Lasciamo ai lettori il semplice gioco di provare ad associare ad ogni bisogno un luogo per soddisfarlo: con un processo sicuramente superficiale, comunque bisognoso di analisi e riscontri approfonditi, sicuramente si potrà vedere una città per certi versi identica a se stessa ma con segni di innovazione e vitalità che danno conforto per il futuro. Esistono le necessarie capacità progettuale e qualità imprenditoriale, si possono perpetuare storiche eccellenze che ci appartengono?
Ci ostiniamo a credere che sia un oltraggio insopportabile pensare il contrario.
-Museo della città, dove siano esposti i documenti della storia di Cremona, facendoli uscire dai depositi delle varie istituzioni.

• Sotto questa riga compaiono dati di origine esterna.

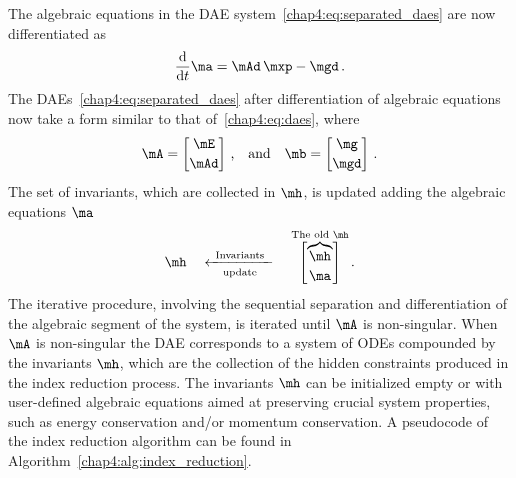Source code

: The algebraic equations in the \ac{DAE} system~\eqref{chap4:eq:separated_daes} are now differentiated as
%
\begin{equation*}
  \dfrac{\mathrm{d}}{\mathrm{d}t} \ma = \mAd \, \mxp - \mgd \, \text{.}
\end{equation*}
%
The \acp{DAE}~\eqref{chap4:eq:separated_daes} after differentiation of algebraic equations now take a form similar to that of~\eqref{chap4:eq:daes}, where
%
\begin{equation*}
  \mA = \begin{bmatrix} \mE \\[0.2em] \mAd\end{bmatrix} \, \text{,}
  \quad \text{and} \quad
  \mb = \begin{bmatrix} \mg \\[0.2em] \mgd\end{bmatrix} \, \text{.}
\end{equation*}
%
The set of invariants, which are collected in $\mh$, is updated adding the algebraic equations $\ma$
%
\begin{equation*}
  \mh \quad \xleftarrow[\text{update}]{\text{\, Invariants \,}} \quad \overset{{\text{The old $\mh$}}}{\begin{bmatrix} \overbrace{\mh} \\[0.2em] \ma \end{bmatrix}} \, \text{.}
\end{equation*}
%
The iterative procedure, involving the sequential separation and differentiation of the algebraic segment of the system, is iterated until $\mA$ is non-singular. When $\mA$ is non-singular the \ac{DAE} corresponds to a system of \acp{ODE} compounded by the invariants $\mh$, which are the collection of the hidden constraints produced in the index reduction process. The invariants $\mh$ can be initialized empty or with user-defined algebraic equations aimed at preserving crucial system properties, such as energy conservation and/or momentum conservation. A pseudocode of the index reduction algorithm can be found in Algorithm~\ref{chap4:alg:index_reduction}.

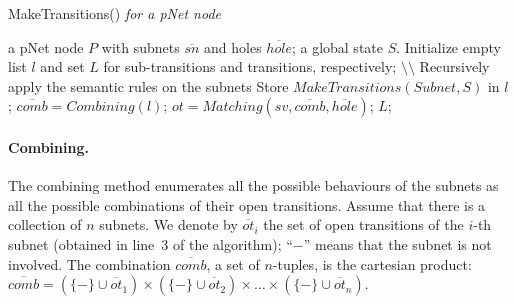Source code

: \documentclass[smallcondensed]{svjour3}
\newcommand{\noteSB}[2][color=green!40, size=\tiny]{\todo[#1]{{\bf
      Note: } {#2}}}
\begin{document}
\begin{algorithm}[h]
\caption{MakeTransitions() \em{for a pNet node}}
  \label{alg2}
\begin{algorithmic}[1]
\Require a pNet node $P$ with subnets $\overline{sn}$ and holes $\overline{hole}$; a global state $S$.
\State Initialize empty list $l$ and set $L$ for sub-transitions and transitions, respectively;
        \hfill $\setminus \setminus$ Recursively apply the semantic rules on the subnets
           \State Store $\mathit{MakeTransitions}(Subnet, S)$ in $l$;
	\EndFor
	\State $\overline{comb} = \mathit{Combining}(l)$;
           \State $ot = \mathit{Matching}(sv, \overline{\mathit{comb}}, \overline{\mathit{hole}})$;
	\EndFor
\State \Return $L$;
\end{algorithmic}  
\end{algorithm}



%
%


\def\inactive{\{-\}}
\paragraph{Combining.}
The combining method enumerates all the possible behaviours of the
subnets as all the possible combinations of their open transitions.
Assume that there is a collection of $n$ subnets.
We denote by $\overline{ot}_i$ the set of open
transitions of the $i$-th
subnet (obtained in line~3 of the algorithm); %
``$-$'' means that the subnet is not involved.
The combination $\overline{comb}$, a set of $n$-tuples, is the
cartesian product:  
$\overline{comb} = (\inactive\cup \overline{ot}_1) \times (\inactive\cup \overline{ot}_2)\times \dots \times (\inactive\cup \overline{ot}_n)$.
\end{document}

Da pensare in un palazzo adatto ad accogliere allestimenti permanenti e temporanei sui più importanti aspetti dell’identità di Cremona.

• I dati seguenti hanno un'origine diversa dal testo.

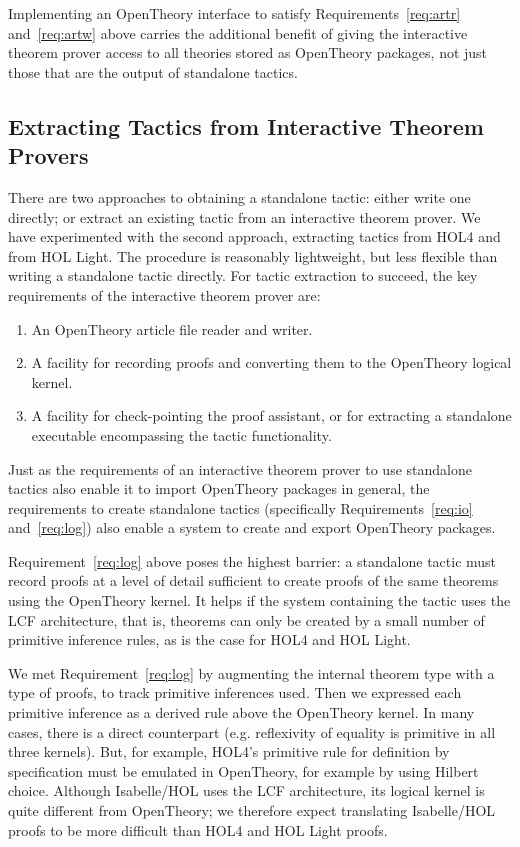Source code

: \documentclass{llncs}
\newcommand{\OpenTheory}{OpenTheory\xspace}
\newcommand{\eg}{e.g.\xspace}
\begin{document}
Implementing an \OpenTheory interface to satisfy Requirements~\ref{req:artr} and~\ref{req:artw} above carries the additional benefit of giving the interactive theorem prover access to all theories stored as \OpenTheory packages, not just those that are the output of standalone tactics.

\subsection{Extracting Tactics from Interactive Theorem Provers}

There are two approaches to obtaining a standalone tactic: either write one directly; or extract an existing tactic from an interactive theorem prover.
We have experimented with the second approach, extracting tactics from HOL4 and from HOL Light.
The procedure is reasonably lightweight, but less flexible than writing a standalone tactic directly.
For tactic extraction to succeed, the key requirements of the interactive theorem prover are:
\begin{enumerate}
\item\label{req:io} An \OpenTheory article file reader and writer.

\item\label{req:log} A facility for recording proofs and converting them to the \OpenTheory logical kernel.

\item\label{req:ckpt} A facility for check-pointing the proof assistant, or for extracting a standalone executable encompassing the tactic functionality.
\end{enumerate}

Just as the requirements of an interactive theorem prover to use standalone tactics also enable it to import \OpenTheory packages in general, the requirements to create standalone tactics (specifically Requirements~\ref{req:io} and~\ref{req:log}) also enable a system to create and export \OpenTheory packages.

Requirement~\ref{req:log} above poses the highest barrier: a standalone tactic must record proofs at a level of detail sufficient to create proofs of the same theorems using the \OpenTheory kernel.
It helps if the system containing the tactic uses the LCF architecture, that is, theorems can only be created by a small number of primitive inference rules, as is the case for HOL4 and HOL Light.

We met Requirement~\ref{req:log} by augmenting the internal theorem type with a type of proofs, to track primitive inferences used.
Then we expressed each primitive inference as a derived rule above the \OpenTheory kernel.
In many cases, there is a direct counterpart (\eg reflexivity of equality is primitive in all three kernels).
But, for example, HOL4's primitive rule for definition by specification must be emulated in \OpenTheory, for example by using Hilbert choice.
Although Isabelle/HOL uses the LCF architecture, its logical kernel is quite different from \OpenTheory; we therefore expect translating Isabelle/HOL proofs to be more difficult than HOL4 and HOL Light proofs.
\end{document}
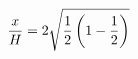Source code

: \documentclass[preview]{standalone}
\begin{document}
\begin{align*}
\special{dvisvgm:raw <g id='unique000'>}\frac{x}{H} = 2 \sqrt{\frac{1}{2} \left( 1 - \frac{1}{2} \right)}\special{dvisvgm:raw </g>}
\end{align*}
\end{document}
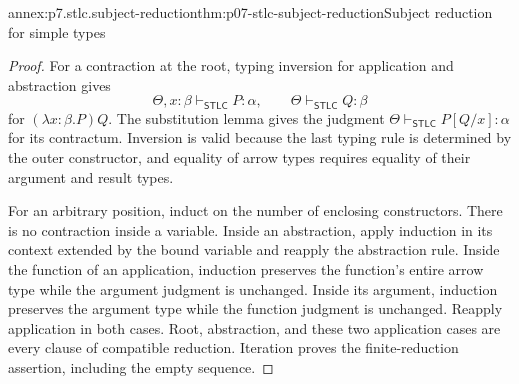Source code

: \begin{annexitem}{annex:p7.stlc.subject-reduction}{thm:p07-stlc-subject-reduction}{Subject reduction for simple types}
\begin{proof}
For a contraction at the root, typing inversion for application and
abstraction gives
\[
 \Theta,x:\beta\vdash_{\mathsf{STLC}}P:\alpha,
 \qquad \Theta\vdash_{\mathsf{STLC}}Q:\beta
\]
for \((\lambda x{:}\beta.P)Q\). The substitution lemma gives the
judgment \(\Theta\vdash_{\mathsf{STLC}}P[Q/x]:\alpha\) for its
contractum. Inversion is valid because the last typing rule is determined
by the outer constructor, and equality of arrow types requires equality of
their argument and result types.

For an arbitrary position, induct on the number of enclosing constructors.
There is no contraction inside a variable. Inside an abstraction, apply
induction in its context extended by the bound variable and reapply the
abstraction rule. Inside the function of an application, induction preserves
the function's entire arrow type while the argument judgment is unchanged.
Inside its argument, induction preserves the argument type while the function
judgment is unchanged. Reapply application in both cases. Root, abstraction,
and these two application cases are every clause of compatible reduction.
Iteration proves the finite-reduction assertion, including the empty sequence.
\end{proof}
\end{annexitem}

-Museo della musica, o della storia dell’organologia, che raccolga collezioni private e pubbliche in un percorso organico, con laboratori per una ludoteca musicale.
-Mercato permanente agroalimentare, dove si ritrovino le eccellenze della produzione alimentare e agricola del territorio, sia dalla tradizione che dall’innovazione.

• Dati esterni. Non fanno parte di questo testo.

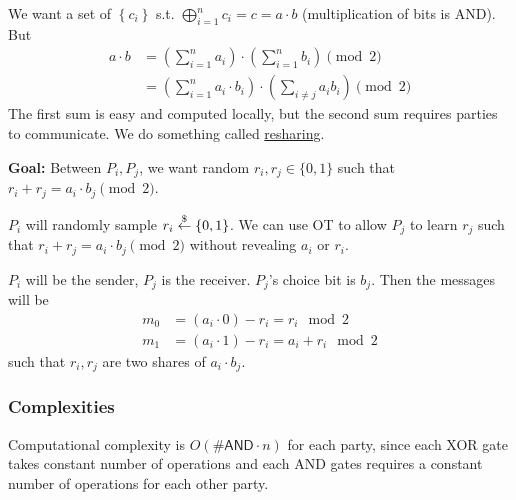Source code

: We want a set of $\left\{ c_i \right\}$ s.t. $\bigoplus^n_{i=1}c_i = c = a \cdot b$ (multiplication of bits is \textsf{AND}). But
\begin{align*}
    a\cdot b
     & = \left( \sum^n_{i=1}a_i \right)\cdot \left( \sum^n_{i=1}b_i \right)\pmod{2}                \\
     & = \left( \sum^n_{i=1}a_i\cdot b_i \right)\cdot \left( \sum_{i\neq j}a_i b_i \right)\pmod{2}
\end{align*}
The first sum is easy and computed locally, but the second sum requires parties to communicate. We do something called \ul{resharing}.

\textbf{Goal:} Between $P_i, P_j$, we want random $r_i, r_j\in\{0, 1\}$ such that $r_i + r_j = a_i \cdot b_j \pmod{2}$.

$P_i$ will randomly sample $r_i\overset{\$}{\leftarrow} \left\{ 0, 1 \right\}$. We can use OT to allow $P_j$ to learn $r_j$ such that $r_i + r_j = a_i\cdot b_j\pmod{2}$ without revealing $a_i$ or $r_i$.

$P_i$ will be the sender, $P_j$ is the receiver. $P_j$'s choice bit is $b_j$. Then the messages will be
\begin{align*}
    m_0 & = (a_i\cdot 0) - r_i = r_i \mod 2\\
    m_1 & = (a_i\cdot 1) - r_i = a_i + r_i \mod 2
\end{align*}
such that $r_i, r_j$ are two shares of $a_i\cdot b_j$.


\subsubsection{Complexities}
Computational complexity is $O(\#\mathsf{AND}\cdot n)$ for each party, since each XOR gate takes constant number of operations and each AND gates requires a constant number of operations for each other party.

-Giardino d’inverno, con tutti i servizi per la permanenza, polo d’attrazione e di aggregazione per tutte le stagioni.
-Biblioteca e mediateca musicale, con attività commerciali di settore.
-Complesso ricettivo di alto profilo, con annesse attrezzature congressuali e per eventi pubblici e privati (dov’è in centro un ristorante o una sala utilizzabile per catering congressuale e turistico per la fascia da 100 a 300 persone?).
-A completamento del Museo del Violino, spazi per attività didattiche di medio lunga durata, spazi per ospitalità studiosi del settore, depositi e servizi per le esposizioni, spazi di riunione di piccola media capacità.
-Un grande luogo di visibilità, all’interno della città, legato ai temi dell’Expo 2015, luogo di cui non sembra di trovare traccia in nessun programma.
-Spazi per servizi e supporto alle manifestazioni ed eventi che interessano il centro, ad evitare orrende tendopoli o disordinati insediamenti temporanei.
Lasciamo ai lettori il semplice gioco di provare ad associare ad ogni bisogno un luogo per soddisfarlo: con un processo sicuramente superficiale, comunque bisognoso di analisi e riscontri approfonditi, sicuramente si potrà vedere una città per certi versi identica a se stessa ma con segni di innovazione e vitalità che danno conforto per il futuro. Esistono le necessarie capacità progettuale e qualità imprenditoriale, si possono perpetuare storiche eccellenze che ci appartengono?
Ci ostiniamo a credere che sia un oltraggio insopportabile pensare il contrario.